Środę, 30 sierpnia zarezerwowaliśmy na rajd rowerowy "Śladami Marii Dąbrowskiej" w ramach akcji "Odjazdowy bibliotekarz". Jest to akcja polegająca na tym , że bibliotekarze i miłośnicy książek oraz rowerów przejeżdżają przez okolicę, aktywnie spędzając czas, odwiedzają ciekawe miejsca promując jednocześnie własną bibliotekę w środowisku.
Nasze grono postanowiło przejechać trasę od Zielonej do Lisin , zatrzymując się po drodze w Osówce, w miejscu , gdzie kilkadziesiąt lat temu istniała szkoła podstawowa, a dziś jest jeszcze boisko i nowy plac zabaw z altaną rekreacyjną.
Dlaczego właśnie Lisiny?

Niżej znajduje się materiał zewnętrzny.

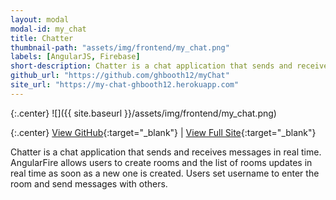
 ```yaml
---
layout: modal
modal-id: my_chat
title: Chatter
thumbnail-path: "assets/img/frontend/my_chat.png"
labels: [AngularJS, Firebase]
short-description: Chatter is a chat application that sends and receives messages in real time. AngularFire allows users to create rooms and the list of rooms updates in real time as soon as a new one is created. Users set username to enter the room and send messages with others.
github_url: "https://github.com/ghbooth12/myChat"
site_url: "https://my-chat-ghbooth12.herokuapp.com"
---
```


{:.center}
![]({{ site.baseurl }}/assets/img/frontend/my_chat.png)

{:.center}
[View GitHub](https://github.com/ghbooth12/myChat){:target="\_blank"} |
[View Full Site](https://my-chat-ghbooth12.herokuapp.com){:target="\_blank"}


Chatter is a chat application that sends and receives messages in real time. AngularFire allows users to create rooms and the list of rooms updates in real time as soon as a new one is created. Users set username to enter the room and send messages with others.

Dlatego, ponieważ wieś związana jest z postacią Marii Dąbrowskiej, o czym później przeczytacie.
|
Nasze rowery otrzymały takie plakietki i chorągiewki, które całkiem ciekawie wyszły. |
|
Początek drogi |
|
Osówka, obok dawne boisko szkolne, plac zabaw, altanka |
|
Przystanek w altance |
Z Osówką związana jest rodzina Kisielnickich, która w XIX wieku miała w posiadaniu większość ziem w Zielonej. Tutaj w 1851 roku, zmarła matka Włodzimierza Kisielnickiego, dziedzica Zielonej Ludwika z Zagajewskich Kisielnicka. Musiał więc tu istnieć jakiś dworek, w którym mieszkała Ludwika.
|
Droga do Lisin |
|
Śladem po dawnej wsi Lisiny jest teraz figurka, a dalej tylko kurniki
W Lisinach opisywanych przez matkę Marii Dąbrowskiej Ludomirę Szumską, mieszkali rodzice i brat ojca znanej pisarki, a więc dziadkowie i wuj Marii. Matka Marii Ludomira Szumska często odwiedzała dworek w Lisinach, goszcząc u Franciszka Szumskiego i jego żony. Więcej informacji znajdziecie tutaj :http://bibliotekazielona2.blogspot.com/search/label/Lisiny
I troszkę wspomnień z pamiętników matki pisarki, dotyczących odwiedzin w Lisinach .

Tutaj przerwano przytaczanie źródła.